Si hubiera sabido
PUNTO DE VISTA DE VALERIE
Descendiendo las escaleras para unirme a la cena con la señora Brentwood, me envolví en la lujosa bata proporcionada por Madam Montana.
—Entonces, Valerie, ¿qué piensas de mi hijo? —inquirió con ojos expectantes.
Sus verdaderos colores se mostraron ante mí: grosero, arrogante, egoísta y abusivo. Pero expresar tales pensamientos rompería su corazón, posiblemente arrojándome a las frías e implacables calles.
—Está bien —logré decir, esforzándome por mantener una apariencia de neutralidad.
—¿Solo bien?
—Sí, eso es todo lo que puedo decir por ahora.
—Ya veo. Créeme, tiene un corazón amable. Su exterior solo está blindado contra la vulnerabilidad. No tengo dudas de que encontrarán un terreno común —me aseguró con una confianza que me costaba compartir.
Como si lo hubiéramos invocado con nuestra conversación, él entró en la habitación. La puntualidad de Oliver Brentwood era tan impecable como inconveniente. Dudó cuando se le pidió que se uniera a nosotros para la cena, pero finalmente accedió. Sentado cerca de mí por diseño de su madre, me pisó el pie, claramente intencional.
Suprimiendo un grito de dolor, fantaseé con darle una probada de la rabia que hervía dentro de mí; unos meros cinco minutos asegurarían que nuestros caminos nunca se cruzaran de nuevo, incluso en la reencarnación.
La señora Brentwood me sorprendió una vez más; después de orquestar esta unión forzada, ahora reveló planes para una luna de miel de dos semanas. Solo el pensamiento me asfixiaba; deseaba fervientemente una escapatoria, cualquier escapatoria.
La cena concluyó, y mientras las sirvientas comenzaban a limpiar la mesa, me sentí obligada a ayudar, familiarizada como estaba con una vida de servidumbre.
—¿Valerie? —llamó la señora Brentwood justo cuando estaba a punto de salir con las sirvientas.
—¿Sí, señora?
—Encuéntrame arriba.
Con rápida obediencia, subí a sus aposentos. Sus sirvientas estaban ocupadas preparando su baño cuando entré.
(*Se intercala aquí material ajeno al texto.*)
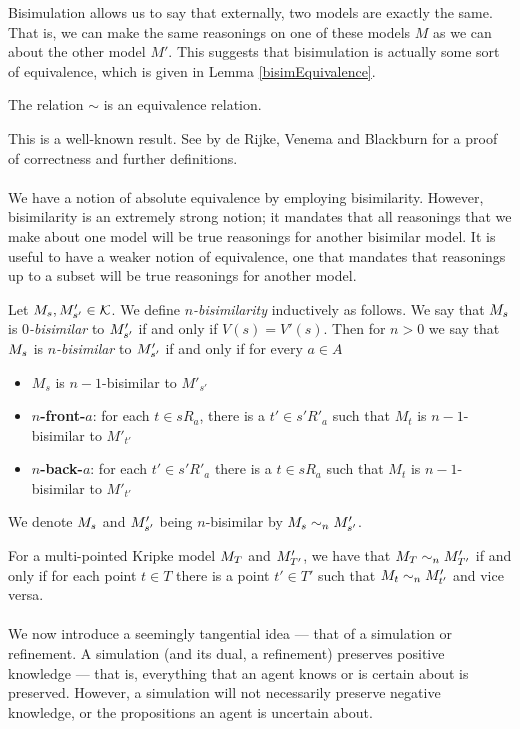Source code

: Bisimulation allows us to say that externally, two models are exactly the same.
That is, we can make the same reasonings on one of these models $M$ as we can about the other model
$M'$.
This suggests that bisimulation is actually some sort of equivalence, which is given in Lemma
\ref{bisimEquivalence}.

\begin{lemma} \label{bisimEquivalence}
	The relation $\sim$ is an equivalence relation.
\end{lemma}

This is a well-known result.
See \cite{blackburn2002modal} by de Rijke, Venema and Blackburn for a proof of correctness and
further definitions.\\
\\
We have a notion of absolute equivalence by employing bisimilarity.
However, bisimilarity is an extremely strong notion; it mandates that all reasonings that we make
about one model will be true reasonings for another bisimilar model.
It is useful to have a weaker notion of equivalence, one that mandates that reasonings up to a
subset will be true reasonings for another model.

\begin{defn} \label{nBisimKripke}
Let $M_s, M'_{s'} \in \mathcal{K}$.
We define {\em $n$-bisimilarity} inductively as follows.
We say that $M_s$ is {\em $0$-bisimilar} to $M'_{s'}$ if and only if $V(s) = V'(s)$.
Then for $n > 0$ we say that $M_s$ is {\em $n$-bisimilar} to $M'_{s'}$ if and only if for every $a \in A$
\begin{itemize}
	\item $M_s$ is $n-1$-bisimilar to $M'_{s'}$
	\item {\bf $n$-front-$a$}: for each $t \in s R_a$, there is a $t' \in s' R'_a$ such that $M_t$ is
	$n-1$-bisimilar to $M'_{t'}$
	\item {\bf $n$-back-$a$}: for each $t' \in s' R'_a$ there is a $t \in s R_a$ such that $M_t$ is
	$n-1$-bisimilar to $M'_{t'}$
\end{itemize}
We denote $M_s$ and $M'_{s'}$ being $n$-bisimilar by $M_s \sim_n
M'_{s'}$.
\end{defn}

For a multi-pointed Kripke model $M_T$ and $M'_{T'}$, we have that
$M_T \sim_n
M'_{T'}$ if and only if for each point $t \in T$ there is a point $t' \in T'$
such that $M_t \sim_n M'_{t'}$ and vice versa.\\
\\
We now introduce a seemingly tangential idea --- that of a simulation or refinement.
A simulation (and its dual, a refinement) preserves positive knowledge --- that is, everything that an agent knows or is certain
about is preserved.
However, a simulation will not necessarily preserve negative knowledge, or the propositions an agent
is uncertain about.

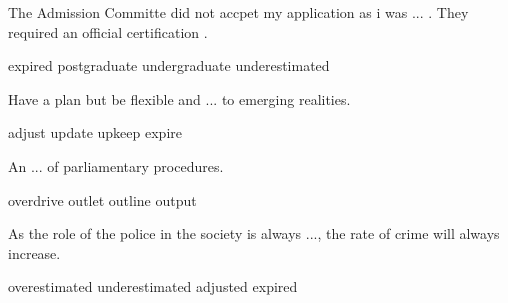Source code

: \documentclass{exam}
\begin{document}
\begin{questions}
\question The Admission Committe did not accpet my application as i was ... . They required an official certification . \\
\begin{oneparchoices}
\choice expired
\choice postgraduate
\correctchoice undergraduate
\choice underestimated
\end{oneparchoices}
\question Have a plan but be flexible and ... to emerging realities.\\
\begin{oneparchoices}
\correctchoice adjust
\choice update
\choice upkeep
\choice expire
\end{oneparchoices}
\question An ... of parliamentary procedures.\\
\begin{oneparchoices}
\choice overdrive
\choice outlet
\correctchoice outline
\choice output
\end{oneparchoices}

\question As the role of the police in the society is always ..., the rate of crime will always increase.\\
\begin{oneparchoices}
\choice overestimated
 \correctchoice underestimated
 \choice adjusted
 \choice expired 
\end{oneparchoices}



\end{questions}
\end{document}
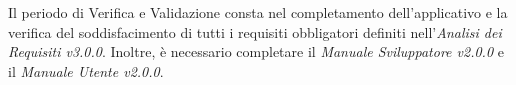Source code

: Il periodo di Verifica e Validazione consta nel completamento dell'applicativo e la verifica del soddisfacimento di tutti i requisiti obbligatori definiti nell'\textit{Analisi dei Requisiti v3.0.0}. Inoltre, è necessario completare il \textit{Manuale Sviluppatore v2.0.0} e il \textit{Manuale Utente v2.0.0}.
—Aquí estoy, señora... quiero decir, madre.
—Bien. Siéntate, por favor —ordenó, despidiendo a sus asistentes con un gesto de la mano. La privacidad nos envolvió.
Me senté al lado de su cama, su mirada se fijó en la mía.
—¿Valerie? —comenzó, su voz cargada de gravedad.
—Sí, madre.
—La rapidez de mi decisión puede haberte sorprendido —admitió, una afirmación que apenas necesitaba confirmación.
—Quiero que seduzcas a mi hijo durante su tiempo juntos —declaró, su petición me sorprendió.
—¿Qué?
—Mi hijo no es alguien que ceda fácilmente, pero te lo imploro, intenta atraerlo. Mi paz final descansa en la esperanza de recibir noticias de tu embarazo —confesó, sus ojos llenos de lágrimas.
La emoción cruda en su súplica era palpable, y me encontré prometiendo, —Está bien, madre. Cumpliré tu deseo, aunque sea lo último que haga.
Su gratitud fue profunda. —Gracias, hija mía, gracias.
Después de un abrazo reconfortante, me retiré a mi habitación, donde Oliver yacía dormido en la cama. Insegura de su reacción, opté por tomar un edredón del armario en lugar de arriesgarme a molestarlo.
Dormir en el suelo parecía un pequeño precio a pagar por una noche sin conflictos. Mientras me acomodaba, las dudas giraban en mi mente: ¿cómo cumpliría una promesa tan desalentadora? Con estos pensamientos pesados, me sumí en un sueño inquieto.
La luz de la mañana despertó mis sentidos, y para mi sorpresa, me encontré en la cama. ¿Cómo pasé del duro suelo a esta suave extensión? Oliver estaba conspicuamente ausente.
Al levantarme, mi mirada se posó en un vestido blanco inmaculado. ¿Realmente estaba destinado para mí? Un frotar de ojos disipó cualquier indicio de ilusión.
—¡Dios mío! ¡Es el día de mi boda! ¿Cómo puede una novia olvidar el mismo día en que debe casarse?